EXERCISE REQUIREMENTS:
What lines in the material hold the string "images"? Return every one of them.
(WORKING DATA)
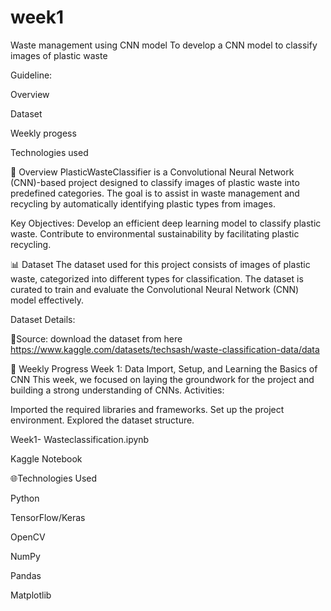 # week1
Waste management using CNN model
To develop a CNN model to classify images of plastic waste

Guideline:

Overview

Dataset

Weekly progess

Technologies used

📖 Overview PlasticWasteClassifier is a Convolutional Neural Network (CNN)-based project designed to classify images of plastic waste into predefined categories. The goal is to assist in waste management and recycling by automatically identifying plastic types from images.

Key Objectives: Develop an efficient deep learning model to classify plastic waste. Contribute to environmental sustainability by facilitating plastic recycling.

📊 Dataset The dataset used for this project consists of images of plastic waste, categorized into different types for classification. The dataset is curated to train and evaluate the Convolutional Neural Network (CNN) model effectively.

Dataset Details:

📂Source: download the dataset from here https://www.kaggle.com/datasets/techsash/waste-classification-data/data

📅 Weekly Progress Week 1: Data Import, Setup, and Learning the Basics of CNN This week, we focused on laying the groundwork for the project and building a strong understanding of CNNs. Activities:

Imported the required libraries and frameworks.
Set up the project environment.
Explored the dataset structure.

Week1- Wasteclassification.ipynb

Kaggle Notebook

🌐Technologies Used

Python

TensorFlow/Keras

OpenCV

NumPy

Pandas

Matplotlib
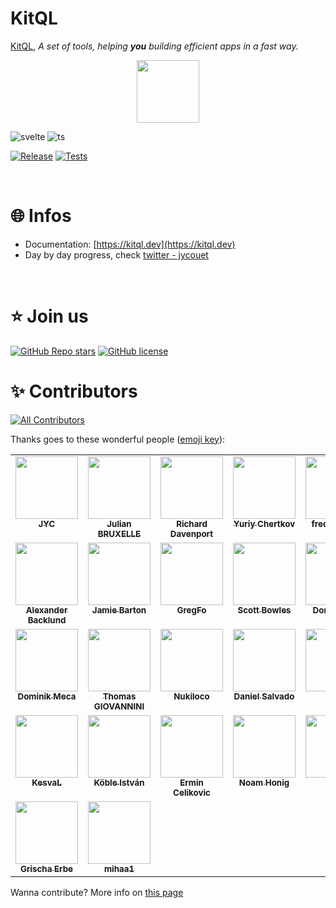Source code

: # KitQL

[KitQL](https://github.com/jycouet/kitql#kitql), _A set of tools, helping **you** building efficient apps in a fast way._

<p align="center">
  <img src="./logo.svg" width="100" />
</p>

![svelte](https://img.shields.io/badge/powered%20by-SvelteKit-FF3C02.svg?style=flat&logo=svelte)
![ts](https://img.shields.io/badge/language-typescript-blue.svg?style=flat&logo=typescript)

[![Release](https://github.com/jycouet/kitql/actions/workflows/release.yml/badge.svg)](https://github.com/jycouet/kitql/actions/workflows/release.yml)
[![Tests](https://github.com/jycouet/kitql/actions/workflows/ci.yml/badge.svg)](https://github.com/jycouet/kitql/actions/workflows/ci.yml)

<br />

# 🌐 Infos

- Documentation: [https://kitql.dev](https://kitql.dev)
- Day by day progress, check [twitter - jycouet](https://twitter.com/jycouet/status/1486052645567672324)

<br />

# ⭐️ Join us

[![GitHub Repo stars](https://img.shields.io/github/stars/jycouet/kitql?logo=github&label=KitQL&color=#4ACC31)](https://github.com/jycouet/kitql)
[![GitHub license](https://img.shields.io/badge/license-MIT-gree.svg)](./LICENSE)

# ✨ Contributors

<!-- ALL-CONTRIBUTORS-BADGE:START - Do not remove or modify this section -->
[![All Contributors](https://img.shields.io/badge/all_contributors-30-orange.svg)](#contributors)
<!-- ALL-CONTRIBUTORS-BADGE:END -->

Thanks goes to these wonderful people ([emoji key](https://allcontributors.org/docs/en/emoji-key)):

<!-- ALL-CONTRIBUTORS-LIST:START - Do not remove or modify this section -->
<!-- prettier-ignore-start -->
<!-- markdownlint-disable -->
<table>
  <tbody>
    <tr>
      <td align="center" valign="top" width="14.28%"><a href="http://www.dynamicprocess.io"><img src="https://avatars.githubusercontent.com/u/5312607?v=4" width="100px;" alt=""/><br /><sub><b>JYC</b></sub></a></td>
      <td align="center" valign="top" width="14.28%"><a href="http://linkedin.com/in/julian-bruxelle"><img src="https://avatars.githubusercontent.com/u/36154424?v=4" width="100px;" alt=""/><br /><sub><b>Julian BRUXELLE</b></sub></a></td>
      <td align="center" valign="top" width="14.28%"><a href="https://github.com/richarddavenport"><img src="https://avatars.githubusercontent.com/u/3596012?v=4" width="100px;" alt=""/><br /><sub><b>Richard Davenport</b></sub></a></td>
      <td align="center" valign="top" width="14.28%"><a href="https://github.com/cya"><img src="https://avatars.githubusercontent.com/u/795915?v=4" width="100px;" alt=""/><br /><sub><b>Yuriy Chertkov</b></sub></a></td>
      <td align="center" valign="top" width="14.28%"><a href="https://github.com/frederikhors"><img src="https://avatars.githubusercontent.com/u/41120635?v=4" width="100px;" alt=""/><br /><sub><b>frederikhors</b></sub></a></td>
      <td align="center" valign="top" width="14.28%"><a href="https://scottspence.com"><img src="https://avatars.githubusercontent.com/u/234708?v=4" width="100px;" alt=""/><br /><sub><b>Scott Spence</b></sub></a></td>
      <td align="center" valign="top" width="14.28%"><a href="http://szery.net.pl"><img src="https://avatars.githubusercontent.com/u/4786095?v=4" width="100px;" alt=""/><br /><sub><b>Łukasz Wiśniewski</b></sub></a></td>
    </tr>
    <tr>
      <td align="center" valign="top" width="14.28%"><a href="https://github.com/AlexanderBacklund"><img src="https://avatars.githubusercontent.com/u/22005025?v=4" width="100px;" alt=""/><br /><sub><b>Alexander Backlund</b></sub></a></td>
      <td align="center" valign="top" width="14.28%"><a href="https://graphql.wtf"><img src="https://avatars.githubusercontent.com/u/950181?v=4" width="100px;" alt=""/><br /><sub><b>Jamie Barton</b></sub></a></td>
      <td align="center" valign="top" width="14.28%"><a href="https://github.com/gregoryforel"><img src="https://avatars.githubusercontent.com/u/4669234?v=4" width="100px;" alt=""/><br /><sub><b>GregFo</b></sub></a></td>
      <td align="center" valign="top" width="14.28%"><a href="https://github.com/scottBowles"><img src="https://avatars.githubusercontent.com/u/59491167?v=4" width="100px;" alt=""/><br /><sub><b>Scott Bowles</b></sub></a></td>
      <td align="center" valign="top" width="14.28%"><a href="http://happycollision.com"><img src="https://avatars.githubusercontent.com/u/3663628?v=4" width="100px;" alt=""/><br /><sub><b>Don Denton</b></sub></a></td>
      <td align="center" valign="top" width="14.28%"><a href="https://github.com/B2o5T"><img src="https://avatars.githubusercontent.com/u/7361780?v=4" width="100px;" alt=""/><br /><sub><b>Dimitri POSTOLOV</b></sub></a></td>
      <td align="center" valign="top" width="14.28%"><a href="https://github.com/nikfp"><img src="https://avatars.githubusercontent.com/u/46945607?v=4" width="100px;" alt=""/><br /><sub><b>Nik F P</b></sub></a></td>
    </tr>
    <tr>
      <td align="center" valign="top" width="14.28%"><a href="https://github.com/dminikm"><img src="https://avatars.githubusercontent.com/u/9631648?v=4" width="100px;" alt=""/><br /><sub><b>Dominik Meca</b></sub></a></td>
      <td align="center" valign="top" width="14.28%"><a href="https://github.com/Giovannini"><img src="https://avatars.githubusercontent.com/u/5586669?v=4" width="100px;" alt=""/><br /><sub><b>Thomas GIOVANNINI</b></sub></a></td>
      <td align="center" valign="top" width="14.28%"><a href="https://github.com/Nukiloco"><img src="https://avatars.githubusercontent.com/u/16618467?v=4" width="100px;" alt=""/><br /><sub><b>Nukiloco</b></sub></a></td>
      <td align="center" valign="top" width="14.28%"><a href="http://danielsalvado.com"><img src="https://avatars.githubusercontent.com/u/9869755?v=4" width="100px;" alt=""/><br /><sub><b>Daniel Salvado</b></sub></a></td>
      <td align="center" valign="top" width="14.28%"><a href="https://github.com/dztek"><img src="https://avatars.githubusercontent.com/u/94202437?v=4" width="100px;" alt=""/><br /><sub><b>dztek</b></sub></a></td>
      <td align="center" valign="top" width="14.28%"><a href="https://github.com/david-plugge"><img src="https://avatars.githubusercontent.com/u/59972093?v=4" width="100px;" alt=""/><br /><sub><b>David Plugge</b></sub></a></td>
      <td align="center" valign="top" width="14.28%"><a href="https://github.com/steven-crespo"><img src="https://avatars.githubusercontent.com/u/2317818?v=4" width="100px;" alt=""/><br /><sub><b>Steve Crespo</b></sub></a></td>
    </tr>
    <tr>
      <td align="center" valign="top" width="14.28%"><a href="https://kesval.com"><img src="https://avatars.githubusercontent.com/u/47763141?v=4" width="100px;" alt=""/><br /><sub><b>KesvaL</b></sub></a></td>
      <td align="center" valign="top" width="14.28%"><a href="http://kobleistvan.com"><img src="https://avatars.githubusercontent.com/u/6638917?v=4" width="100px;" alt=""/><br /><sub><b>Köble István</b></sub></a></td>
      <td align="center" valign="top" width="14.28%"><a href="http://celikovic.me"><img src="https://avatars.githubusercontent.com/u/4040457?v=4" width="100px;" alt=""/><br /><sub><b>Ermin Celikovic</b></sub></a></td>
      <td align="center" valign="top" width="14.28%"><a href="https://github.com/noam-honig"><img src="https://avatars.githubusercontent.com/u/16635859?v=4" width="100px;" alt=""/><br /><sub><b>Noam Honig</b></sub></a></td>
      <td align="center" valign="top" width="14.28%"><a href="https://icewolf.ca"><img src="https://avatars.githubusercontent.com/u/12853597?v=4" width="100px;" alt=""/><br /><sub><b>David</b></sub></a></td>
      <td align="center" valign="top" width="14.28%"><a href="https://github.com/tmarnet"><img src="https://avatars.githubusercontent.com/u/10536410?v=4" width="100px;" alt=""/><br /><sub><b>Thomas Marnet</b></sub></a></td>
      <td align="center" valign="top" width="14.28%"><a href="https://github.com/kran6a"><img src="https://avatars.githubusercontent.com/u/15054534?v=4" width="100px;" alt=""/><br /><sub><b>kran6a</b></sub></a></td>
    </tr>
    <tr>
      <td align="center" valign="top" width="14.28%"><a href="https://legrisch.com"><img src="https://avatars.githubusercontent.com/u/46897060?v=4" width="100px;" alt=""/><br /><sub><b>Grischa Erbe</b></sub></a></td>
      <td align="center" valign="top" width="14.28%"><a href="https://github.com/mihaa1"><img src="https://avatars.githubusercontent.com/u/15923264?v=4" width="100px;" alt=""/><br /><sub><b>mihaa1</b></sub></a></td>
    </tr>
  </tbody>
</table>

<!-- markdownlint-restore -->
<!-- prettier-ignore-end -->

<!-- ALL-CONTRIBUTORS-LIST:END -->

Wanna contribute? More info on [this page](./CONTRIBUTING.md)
(End WORKING DATA)
PROBLEM SOLUTION:
To develop a CNN model to classify images of plastic waste
📖 Overview PlasticWasteClassifier is a Convolutional Neural Network (CNN)-based project designed to classify images of plastic waste into predefined categories. The goal is to assist in waste management and recycling by automatically identifying plastic types from images.
📊 Dataset The dataset used for this project consists of images of plastic waste, categorized into different types for classification. The dataset is curated to train and evaluate the Convolutional Neural Network (CNN) model effectively.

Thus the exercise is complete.